* **EXERCISE DESCRIPTION**
Directions for the data below: repeat exactly the lines from the one with "0.373160 & 0.373187" through the one with "Predictable Discovery and", both included, and omit all pictures.

(Saved data entries)
◆ ◆ ◆ ◆

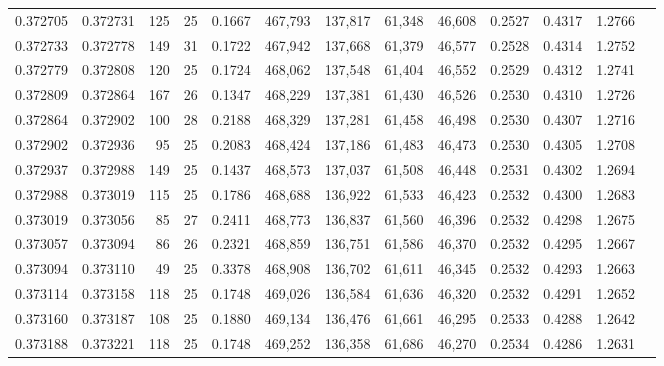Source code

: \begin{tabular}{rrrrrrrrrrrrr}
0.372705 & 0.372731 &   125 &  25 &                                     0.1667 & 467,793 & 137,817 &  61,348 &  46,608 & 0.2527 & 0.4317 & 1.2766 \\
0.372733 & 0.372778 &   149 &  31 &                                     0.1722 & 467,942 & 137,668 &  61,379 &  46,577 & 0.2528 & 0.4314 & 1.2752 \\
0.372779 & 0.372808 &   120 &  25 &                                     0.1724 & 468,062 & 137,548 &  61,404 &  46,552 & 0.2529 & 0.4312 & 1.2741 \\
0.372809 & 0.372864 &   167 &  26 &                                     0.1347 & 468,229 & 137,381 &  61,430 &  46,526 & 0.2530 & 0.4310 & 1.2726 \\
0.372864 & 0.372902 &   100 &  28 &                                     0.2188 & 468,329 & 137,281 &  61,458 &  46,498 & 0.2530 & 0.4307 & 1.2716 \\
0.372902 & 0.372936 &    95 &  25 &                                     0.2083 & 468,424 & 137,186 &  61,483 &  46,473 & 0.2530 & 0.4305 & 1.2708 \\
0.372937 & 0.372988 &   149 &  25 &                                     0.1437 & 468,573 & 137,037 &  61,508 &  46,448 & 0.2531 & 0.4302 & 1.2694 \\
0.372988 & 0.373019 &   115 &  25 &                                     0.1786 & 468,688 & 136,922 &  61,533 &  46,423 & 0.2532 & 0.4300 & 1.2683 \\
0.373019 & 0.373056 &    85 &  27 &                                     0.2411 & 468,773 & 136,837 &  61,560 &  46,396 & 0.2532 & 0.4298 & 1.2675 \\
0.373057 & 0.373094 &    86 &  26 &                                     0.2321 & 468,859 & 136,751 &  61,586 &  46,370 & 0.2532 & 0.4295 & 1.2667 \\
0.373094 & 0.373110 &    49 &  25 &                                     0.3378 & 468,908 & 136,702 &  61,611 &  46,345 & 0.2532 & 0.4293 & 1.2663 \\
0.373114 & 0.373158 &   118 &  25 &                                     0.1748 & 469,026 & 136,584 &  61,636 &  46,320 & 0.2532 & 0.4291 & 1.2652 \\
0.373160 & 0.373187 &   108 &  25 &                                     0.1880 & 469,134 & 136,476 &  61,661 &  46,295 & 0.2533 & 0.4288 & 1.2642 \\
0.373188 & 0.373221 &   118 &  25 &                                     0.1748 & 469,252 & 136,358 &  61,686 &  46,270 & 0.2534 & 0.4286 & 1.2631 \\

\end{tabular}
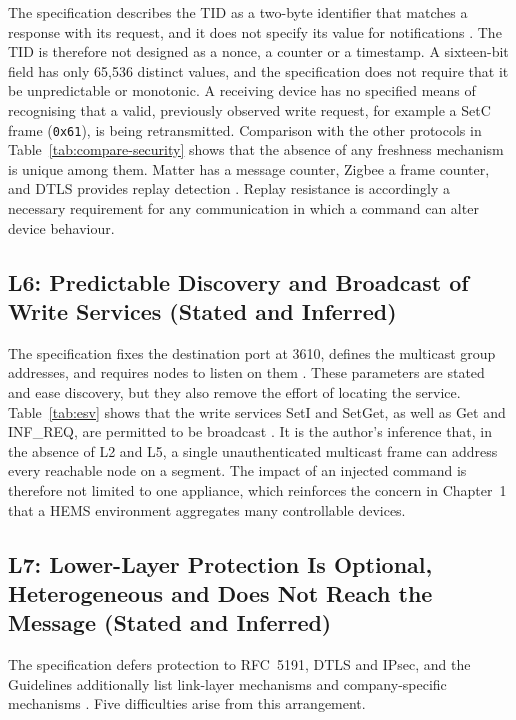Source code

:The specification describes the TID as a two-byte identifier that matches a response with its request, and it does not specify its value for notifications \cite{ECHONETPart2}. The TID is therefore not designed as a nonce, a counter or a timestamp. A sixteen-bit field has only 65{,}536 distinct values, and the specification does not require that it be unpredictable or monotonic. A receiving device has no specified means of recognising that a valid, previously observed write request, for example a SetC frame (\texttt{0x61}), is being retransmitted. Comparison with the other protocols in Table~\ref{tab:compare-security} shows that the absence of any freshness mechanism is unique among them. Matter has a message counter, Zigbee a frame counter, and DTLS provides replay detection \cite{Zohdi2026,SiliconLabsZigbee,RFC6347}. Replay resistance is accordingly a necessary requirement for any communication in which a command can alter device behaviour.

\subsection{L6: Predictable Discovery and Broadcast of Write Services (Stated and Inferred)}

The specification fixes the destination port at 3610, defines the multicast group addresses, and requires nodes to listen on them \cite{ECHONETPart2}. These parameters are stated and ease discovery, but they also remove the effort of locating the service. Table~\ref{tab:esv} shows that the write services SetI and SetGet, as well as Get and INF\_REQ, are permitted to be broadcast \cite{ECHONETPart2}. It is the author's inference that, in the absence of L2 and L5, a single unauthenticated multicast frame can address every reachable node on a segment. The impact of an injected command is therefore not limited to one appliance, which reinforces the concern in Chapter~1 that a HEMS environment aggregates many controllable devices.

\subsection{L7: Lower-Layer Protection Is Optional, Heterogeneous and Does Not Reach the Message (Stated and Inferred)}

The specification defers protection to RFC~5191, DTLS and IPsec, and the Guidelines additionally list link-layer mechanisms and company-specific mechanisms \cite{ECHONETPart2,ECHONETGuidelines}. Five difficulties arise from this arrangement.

◆ ◆ ◆ ◆

* **PROBLEM SOLUTION**
0.373160 & 0.373187 &   108 &  25 &                                     0.1880 & 469,134 & 136,476 &  61,661 &  46,295 & 0.2533 & 0.4288 & 1.2642 \\
0.373188 & 0.373221 &   118 &  25 &                                     0.1748 & 469,252 & 136,358 &  61,686 &  46,270 & 0.2534 & 0.4286 & 1.2631 \\

\end{tabular}
Source code

:The specification describes the TID as a two-byte identifier that matches a response with its request, and it does not specify its value for notifications \cite{ECHONETPart2}. The TID is therefore not designed as a nonce, a counter or a timestamp. A sixteen-bit field has only 65{,}536 distinct values, and the specification does not require that it be unpredictable or monotonic. A receiving device has no specified means of recognising that a valid, previously observed write request, for example a SetC frame (\texttt{0x61}), is being retransmitted. Comparison with the other protocols in Table~\ref{tab:compare-security} shows that the absence of any freshness mechanism is unique among them. Matter has a message counter, Zigbee a frame counter, and DTLS provides replay detection \cite{Zohdi2026,SiliconLabsZigbee,RFC6347}. Replay resistance is accordingly a necessary requirement for any communication in which a command can alter device behaviour.

\subsection{L6: Predictable Discovery and Broadcast of Write Services (Stated and Inferred)}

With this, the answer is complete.